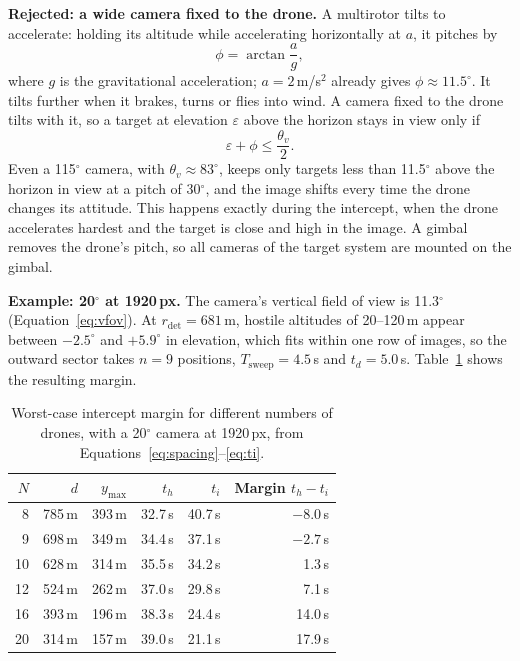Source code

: \textbf{Rejected: a wide camera fixed to the drone.} A multirotor tilts to
accelerate: holding its altitude while accelerating horizontally at $a$, it
pitches by
\begin{equation}
  \phi = \arctan\frac{a}{g},
  \label{eq:tilt}
\end{equation}
where $g$ is the gravitational acceleration; $a = 2$\,m/s$^2$ already gives
$\phi \approx 11.5^\circ$. It tilts further when it brakes, turns or flies into wind. A camera fixed to the
drone tilts with it, so a target at elevation $\varepsilon$ above the horizon
stays in view only if
\begin{equation}
  \varepsilon + \phi \leq \frac{\theta_v}{2}.
  \label{eq:tiltview}
\end{equation}
Even a 115$^\circ$ camera, with $\theta_v \approx 83^\circ$, keeps only
targets less than 11.5$^\circ$ above the horizon in view at a pitch of
30$^\circ$, and the image shifts every time the drone changes its attitude.
This happens exactly during the intercept, when the drone accelerates hardest
and the target is close and high in the image. A gimbal removes the drone's
pitch, so all cameras of the target system are mounted on the gimbal.

\textbf{Example: 20$^\circ$ at 1920\,px.} The camera's vertical field of view
is 11.3$^\circ$ (Equation~\eqref{eq:vfov}). At $r_{\mathrm{det}} = 681$\,m,
hostile altitudes of 20--120\,m appear between $-2.5^\circ$ and $+5.9^\circ$
in elevation, which fits within one row of images, so the outward sector takes
$n = 9$ positions, $T_{\mathrm{sweep}} = 4.5$\,s and $t_d = 5.0$\,s.
Table~\ref{tab:feasibility} shows the resulting margin.

\begin{table}[H]
\centering
\small
\begin{tabular}{|r|r|r|r|r|r|}
\hline
$N$ & $d$ & $y_{\max}$ & $t_h$ & $t_i$ & Margin $t_h - t_i$ \\
\hline
8  & 785\,m & 393\,m & 32.7\,s & 40.7\,s & $-8.0$\,s \\
9  & 698\,m & 349\,m & 34.4\,s & 37.1\,s & $-2.7$\,s \\
10 & 628\,m & 314\,m & 35.5\,s & 34.2\,s & 1.3\,s \\
12 & 524\,m & 262\,m & 37.0\,s & 29.8\,s & 7.1\,s \\
16 & 393\,m & 196\,m & 38.3\,s & 24.4\,s & 14.0\,s \\
20 & 314\,m & 157\,m & 39.0\,s & 21.1\,s & 17.9\,s \\
\hline
\end{tabular}
\caption{Worst-case intercept margin for different numbers of drones, with a
20$^\circ$ camera at 1920\,px, from Equations~\eqref{eq:spacing}--\eqref{eq:ti}.}
\label{tab:feasibility}
\end{table}

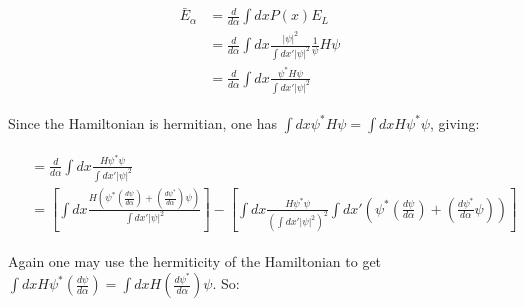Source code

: \documentclass[english, a4paper]{article}
\begin{document}
\begin{align}
\begin{split}
\bar{E}_\alpha &= \frac{d}{d\alpha}\int dx P(x) E_L\\
&= \frac{d}{d\alpha}\int dx \frac{|\psi|^2}{\int dx'|\psi|^2}\frac{1}{\psi}H\psi\\
&= \frac{d}{d\alpha}\int dx \frac{\psi^*H\psi}{\int dx'|\psi|^2}
\end{split}
\end{align}

Since the Hamiltonian is hermitian, one has $\int dx\psi^* H \psi = \int dx H\psi^*\psi$, giving:

\begin{align}
\begin{split}
&= \frac{d}{d\alpha}\int dx \frac{H\psi^*\psi}{\int dx'|\psi|^2}\\
&= \left[ \int dx\frac{H\left(\psi^*\left(\frac{d\psi}{d\alpha}\right) + \left(\frac{d\psi^*}{d\alpha}\right)\psi\right)}{\int dx'|\psi|^2} \right] - \left[ \int dx \frac{H\psi^*\psi}{\left(\int dx'|\psi|^2\right)^2}\int dx'\left( \psi^*\left(\frac{d\psi}{d\alpha}\right) + \left(\frac{d\psi^*}{d\alpha}\psi\right) \right) \right]
\end{split}
\end{align}

Again one may use the hermiticity of the Hamiltonian to get $\int dx H \psi^*\left(\frac{d\psi}{d\alpha}\right) = \int dx H \left(\frac{d\psi^*}{d\alpha}\right)\psi$. So:
\end{document}

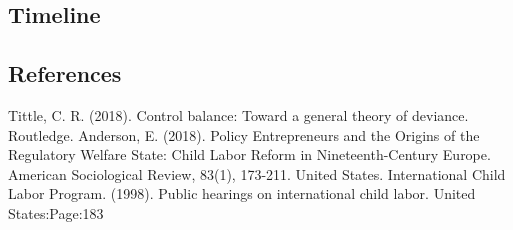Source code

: \documentclass[11pt, a4paper, margin=1in]{IEEEtran}
\begin{document}
\subsection{Timeline}

\subsection{References}
\begin{thebibliography}{9}
    Tittle, C. R. (2018). Control balance: Toward a general theory of deviance. Routledge.
    Anderson, E. (2018). Policy Entrepreneurs and the Origins of the Regulatory Welfare State: Child Labor Reform in Nineteenth-Century Europe. American Sociological Review, 83(1), 173-211.
    United States. International Child Labor Program. (1998). Public hearings on international child labor. United States:Page:183
\end{thebibliography}
\end{document}
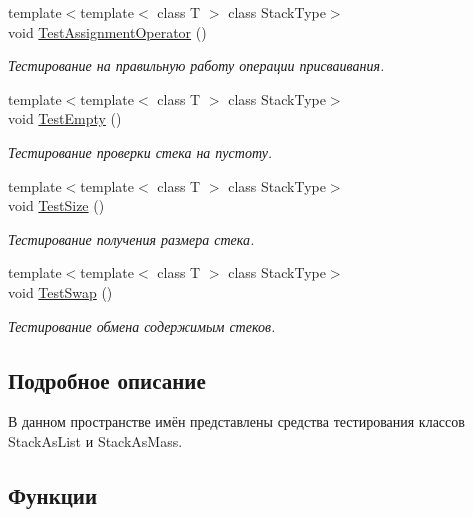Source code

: \begin{DoxyCompactItemize}
{\footnotesize template$<$template$<$ class T $>$ class Stack\+Type$>$ }\\void \hyperlink{namespacestk__test_a3ba77d093637ee2f396e752cea61aee0}{Test\+Assignment\+Operator} ()
\begin{DoxyCompactList}\small\item\em Тестирование на правильную работу операции присваивания. \end{DoxyCompactList}\item 
{\footnotesize template$<$template$<$ class T $>$ class Stack\+Type$>$ }\\void \hyperlink{namespacestk__test_a7c74f2910436ae4560d47bd088fa414c}{Test\+Empty} ()
\begin{DoxyCompactList}\small\item\em Тестирование проверки стека на пустоту. \end{DoxyCompactList}\item 
{\footnotesize template$<$template$<$ class T $>$ class Stack\+Type$>$ }\\void \hyperlink{namespacestk__test_a24faf9dd70ba3d62af3a455dd9437090}{Test\+Size} ()
\begin{DoxyCompactList}\small\item\em Тестирование получения размера стека. \end{DoxyCompactList}\item 
{\footnotesize template$<$template$<$ class T $>$ class Stack\+Type$>$ }\\void \hyperlink{namespacestk__test_af617996279c5a7955ab644d545de7efc}{Test\+Swap} ()
\begin{DoxyCompactList}\small\item\em Тестирование обмена содержимым стеков. \end{DoxyCompactList}\end{DoxyCompactItemize}


\subsection{Подробное описание}
В данном пространстве имён представлены средства тестирования классов Stack\+As\+List и Stack\+As\+Mass. 

\subsection{Функции}
\hypertarget{namespacestk__test_a3ba77d093637ee2f396e752cea61aee0}{}
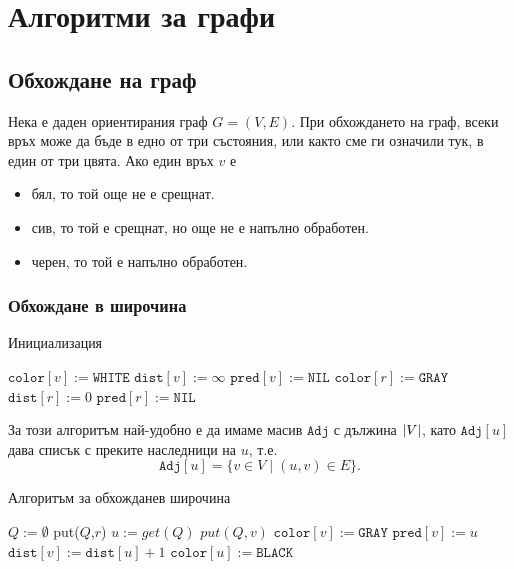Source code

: \chapter {Алгоритми за графи}

\section{Обхождане на граф}

Нека е даден ориентирания граф $G = (V,E)$.
При обхождането на граф, всеки връх може да бъде в едно от три състояния, или както сме ги означили тук, в един от три цвята.
Ако един връх $v$ е
\begin{itemize}
\item 
  бял, то той още не е срещнат.
\item
  сив, то той е срещнат, но още не е напълно обработен.
\item
  черен, то той е напълно обработен.
\end{itemize}


\subsection{Обхождане в широчина}


\begin{algorithm}
  \caption{Инициализация}
  \label{alg:bfs-init}
  \begin{algorithmic}[1]
    \State $\texttt{color}[v] := \texttt{WHITE}$
    \State $\texttt{dist}[v] := \infty$
    \State $\texttt{pred}[v] := \texttt{NIL}$
    \EndFor
    \State $\texttt{color}[r]:= \texttt{GRAY}$
    \State $\texttt{dist}[r]:= 0$
    \State $\texttt{pred}[r]:= \texttt{NIL}$
    \EndProcedure
  \end{algorithmic}
\end{algorithm}

За този алгоритъм най-удобно е да имаме масив $\texttt{Adj}$ с дължина $\lvert{V}\rvert$,
като $\texttt{Adj}[u]$ дава списък с преките наследници на $u$, т.е.
\[\texttt{Adj}[u] = \{v \in V \mid (u,v) \in E\}.\]

\begin{algorithm}[H]
  \caption{Алгоритъм за обхожданев широчина}
  \label{alg:bfs}
  \begin{algorithmic}[1]
    \State {}
    \State $Q := \emptyset$
    \State put($Q$,$r$)
    \State $u := get(Q)$
    \State $put(Q,v)$
    \State $\texttt{color}[v] := \texttt{GRAY}$
    \State $\texttt{pred}[v] := u$
    \State $\texttt{dist}[v] := \texttt{dist}[u] + 1$
    \EndIf
    \EndFor
    \State $\texttt{color}[u] := \texttt{BLACK}$
    \EndWhile
    \EndProcedure
  \end{algorithmic}
\end{algorithm}

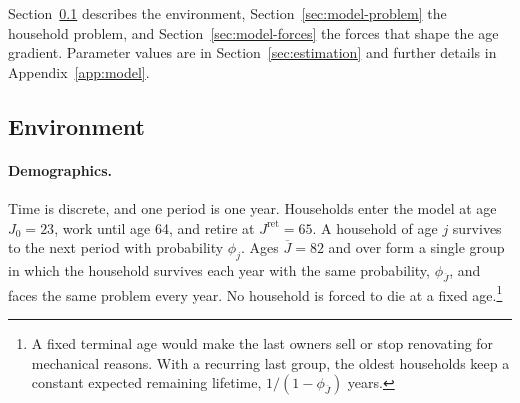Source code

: Section~\ref{sec:model-environment} describes the environment,
Section~\ref{sec:model-problem} the household problem, and
Section~\ref{sec:model-forces} the forces that shape the age gradient.
Parameter values are in Section~\ref{sec:estimation} and further details in
Appendix~\ref{app:model}.

\subsection{Environment}\label{sec:model-environment}

\paragraph{Demographics.}
Time is discrete, and one period is one year. Households enter the model at
age $J_0 = 23$, work until age 64, and retire at $J^{\mathrm{ret}} = 65$. A household of age $j$
survives to the next period with probability $\phi_j$. Ages $\overline J=82$ and over form
a single group in which the household survives each year with the same
probability, $\phi_{\overline J}$, and faces the same problem every year. No
household is forced to die at a fixed age.\footnote{A fixed terminal age
would make the last owners sell or stop renovating for mechanical reasons.
With a recurring last group, the oldest households keep a constant expected
remaining lifetime, $1/(1-\phi_{\overline J})$ years.}




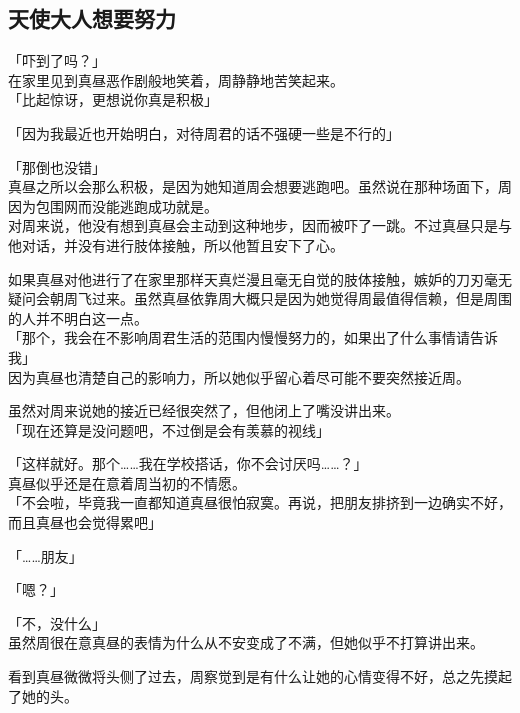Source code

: \subsection{天使大人想要努力}

「吓到了吗？」\\

在家里见到真昼恶作剧般地笑着，周静静地苦笑起来。\\

「比起惊讶，更想说你真是积极」

「因为我最近也开始明白，对待周君的话不强硬一些是不行的」

「那倒也没错」\\

真昼之所以会那么积极，是因为她知道周会想要逃跑吧。虽然说在那种场面下，周因为包围网而没能逃跑成功就是。\\

对周来说，他没有想到真昼会主动到这种地步，因而被吓了一跳。不过真昼只是与他对话，并没有进行肢体接触，所以他暂且安下了心。

如果真昼对他进行了在家里那样天真烂漫且毫无自觉的肢体接触，嫉妒的刀刃毫无疑问会朝周飞过来。虽然真昼依靠周大概只是因为她觉得周最值得信赖，但是周围的人并不明白这一点。\\

「那个，我会在不影响周君生活的范围内慢慢努力的，如果出了什么事情请告诉我」\\

因为真昼也清楚自己的影响力，所以她似乎留心着尽可能不要突然接近周。

虽然对周来说她的接近已经很突然了，但他闭上了嘴没讲出来。\\

「现在还算是没问题吧，不过倒是会有羡慕的视线」

「这样就好。那个……我在学校搭话，你不会讨厌吗……？」\\

真昼似乎还是在意着周当初的不情愿。\\

「不会啦，毕竟我一直都知道真昼很怕寂寞。再说，把朋友排挤到一边确实不好，而且真昼也会觉得累吧」

「……朋友」

「嗯？」

「不，没什么」\\

虽然周很在意真昼的表情为什么从不安变成了不满，但她似乎不打算讲出来。

看到真昼微微将头侧了过去，周察觉到是有什么让她的心情变得不好，总之先摸起了她的头。\\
**********
- EXERCISE PROMPT -
Report how many lines of the listing carry the word "широчина", and add nothing.

- EXERCISE OUTPUT -
2